The FMT2/3/4 channel equalization processing unit 50 may calculate a channel estimation of a data subcarrier position of each OFDM symbol, and compensate distortion caused by non-ideal of a transmission channel using a channel estimation result, which is input as a channel estimation matrix of DMRS positions of PUCCH formats 2, formats 3, and formats 4 and frequency domain data extracted for formats 2, formats 3, and formats 4, and an equalization calculation result is stored in situ. Wherein, the FMT2/3/4 channel equalization processing unit 50 obtains the data sub-carriers from the de-resource mapping processing unit 30.

And the FMT0/1RB level processing unit 60 is used for carrying out RB level processing on the format0 and the format 1.

After the Format2/3/4 channel equalization processing unit 50 completes the equalization processing, it may output a corresponding completion flag and a receivable data flag; the FMT0/1RB level processing unit 60 may also output a corresponding completion flag and a receivable data flag after completing the RB level processing.

In one example, the FMT2/3/4 channel equalization processing unit 50 may further include:

and a data subcarrier channel estimation processing unit, configured to calculate, according to the channel estimation results of the DMRS positions of the format2, the format3, and the format4, a channel estimation result of a PUCCH data subcarrier position of each OFDM symbol in each RB in the order of RBs.

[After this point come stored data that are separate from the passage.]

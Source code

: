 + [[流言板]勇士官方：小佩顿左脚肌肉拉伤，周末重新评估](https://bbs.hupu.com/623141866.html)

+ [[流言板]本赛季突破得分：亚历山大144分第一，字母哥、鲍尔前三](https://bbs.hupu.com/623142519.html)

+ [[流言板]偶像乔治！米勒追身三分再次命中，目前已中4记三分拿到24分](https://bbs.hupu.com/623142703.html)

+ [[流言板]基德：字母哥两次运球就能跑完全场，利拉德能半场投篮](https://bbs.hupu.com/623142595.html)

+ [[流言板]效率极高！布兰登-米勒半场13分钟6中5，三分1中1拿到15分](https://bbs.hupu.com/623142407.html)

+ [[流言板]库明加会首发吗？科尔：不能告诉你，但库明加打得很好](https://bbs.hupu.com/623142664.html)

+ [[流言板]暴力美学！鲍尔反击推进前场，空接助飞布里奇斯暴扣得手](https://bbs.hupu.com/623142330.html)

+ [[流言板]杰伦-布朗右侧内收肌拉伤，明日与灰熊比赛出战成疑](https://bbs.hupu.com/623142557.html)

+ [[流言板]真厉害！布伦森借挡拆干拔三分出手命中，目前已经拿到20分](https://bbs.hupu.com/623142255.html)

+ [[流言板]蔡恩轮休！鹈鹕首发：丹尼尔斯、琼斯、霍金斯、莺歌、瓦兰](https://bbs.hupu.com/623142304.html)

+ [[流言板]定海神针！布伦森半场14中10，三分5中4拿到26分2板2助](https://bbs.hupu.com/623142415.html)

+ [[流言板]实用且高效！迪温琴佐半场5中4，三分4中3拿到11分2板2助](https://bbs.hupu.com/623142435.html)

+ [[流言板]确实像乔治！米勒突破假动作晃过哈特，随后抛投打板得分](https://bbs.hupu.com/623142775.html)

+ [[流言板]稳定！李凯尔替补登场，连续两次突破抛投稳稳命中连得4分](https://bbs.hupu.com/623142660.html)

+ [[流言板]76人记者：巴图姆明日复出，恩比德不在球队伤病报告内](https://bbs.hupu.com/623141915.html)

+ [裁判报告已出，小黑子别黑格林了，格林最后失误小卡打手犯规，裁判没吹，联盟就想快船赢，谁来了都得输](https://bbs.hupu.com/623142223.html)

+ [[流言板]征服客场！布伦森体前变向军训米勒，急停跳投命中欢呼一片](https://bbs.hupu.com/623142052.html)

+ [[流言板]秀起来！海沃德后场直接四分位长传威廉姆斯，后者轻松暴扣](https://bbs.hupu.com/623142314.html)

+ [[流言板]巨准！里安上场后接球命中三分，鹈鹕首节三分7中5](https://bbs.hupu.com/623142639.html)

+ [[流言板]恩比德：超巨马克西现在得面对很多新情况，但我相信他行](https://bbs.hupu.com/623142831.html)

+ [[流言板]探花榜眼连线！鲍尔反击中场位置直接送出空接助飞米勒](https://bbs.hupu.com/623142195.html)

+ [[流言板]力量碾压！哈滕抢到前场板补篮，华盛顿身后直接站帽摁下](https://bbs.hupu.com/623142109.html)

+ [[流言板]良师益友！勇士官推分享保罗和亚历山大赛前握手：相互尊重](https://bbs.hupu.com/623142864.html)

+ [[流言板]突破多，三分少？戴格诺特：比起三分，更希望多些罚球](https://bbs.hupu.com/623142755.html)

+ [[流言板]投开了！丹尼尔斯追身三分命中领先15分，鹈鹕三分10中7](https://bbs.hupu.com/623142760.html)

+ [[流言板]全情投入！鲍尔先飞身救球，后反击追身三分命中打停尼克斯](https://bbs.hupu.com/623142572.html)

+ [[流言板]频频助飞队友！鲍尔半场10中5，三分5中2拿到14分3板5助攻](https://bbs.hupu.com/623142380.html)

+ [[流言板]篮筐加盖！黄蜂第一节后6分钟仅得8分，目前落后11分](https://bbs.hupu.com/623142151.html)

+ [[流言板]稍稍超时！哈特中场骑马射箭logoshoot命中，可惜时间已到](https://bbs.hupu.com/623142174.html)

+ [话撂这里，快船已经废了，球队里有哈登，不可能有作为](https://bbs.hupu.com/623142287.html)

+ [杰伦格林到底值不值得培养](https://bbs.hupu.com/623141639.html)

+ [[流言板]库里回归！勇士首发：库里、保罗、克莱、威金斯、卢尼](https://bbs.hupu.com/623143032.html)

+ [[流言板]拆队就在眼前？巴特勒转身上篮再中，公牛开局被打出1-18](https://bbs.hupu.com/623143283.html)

And when the channel estimation result of the PUCCH data subcarrier position of each OFDM symbol in each RB is calculated according to the channel estimation result of the DMRS position, users are not distinguished any more.

And the equalization processing unit is used for compensating the distortion of the data subcarrier of the PUCCH on the RB by using the channel estimation result of the data subcarrier position and the data subcarrier.

And the equalization result storage unit is used for storing the data subcarrier distortion compensation result, namely storing the equalization result.

In another example, the FMT2/3/4 channel equalization processing unit 50 is further configured to:

receiving one time slot FMT2 and FMT3/4 channel estimation process completion indications output by the channel estimation processing unit 40; the channel estimation is finished in one time slot FMT2 and FMT3/4, and an indication signal of the equalization processing is output to the channel estimation processing unit 40;

preferably, the device is powered on or reset or the channel equalization processing is completed in one time slot FMT2/3/4, and an equalization processing completion indication signal is output to the channel estimation processing unit 40;

preferably, the RB level processing of FMT0/1 and the FMT2/3/4 channel equalization processing are in a parallel processing relationship.

The PUCCH processing apparatus provided in this embodiment acquires frequency domain data and AGC factor of a PUCCH of a current slot by using a reception processing unit, stores the frequency domain data and AGC factor of the PUCCH acquired by the reception processing unit by using a first storage unit, realizes transmission control of the frequency domain data and AGC factor of the PUCCH by using a first control unit, a second storage unit, and a second control unit together, realizes channel estimation processing of formats 2, 3, and 4 in parallel by using an FMT2 channel estimation processing unit and an FMT3/4 channel estimation processing unit, and finally performs channel equalization processing on formats 2, 3, and 4 after the channel estimation processing is completed by using an FMT2/3/4 channel equalization processing unit; and performing RB level processing on the format0 and the format1 by using an FMT0/1RB level processing unit according to the frequency domain data of the format0 and the format1 and the DMRS of the format1, thereby realizing the PUCCH processing process capable of simultaneously supporting 5 PUCCH formats, enriching the control logic of the PUCCH processing process, reducing the processing delay and facilitating the transmission processing.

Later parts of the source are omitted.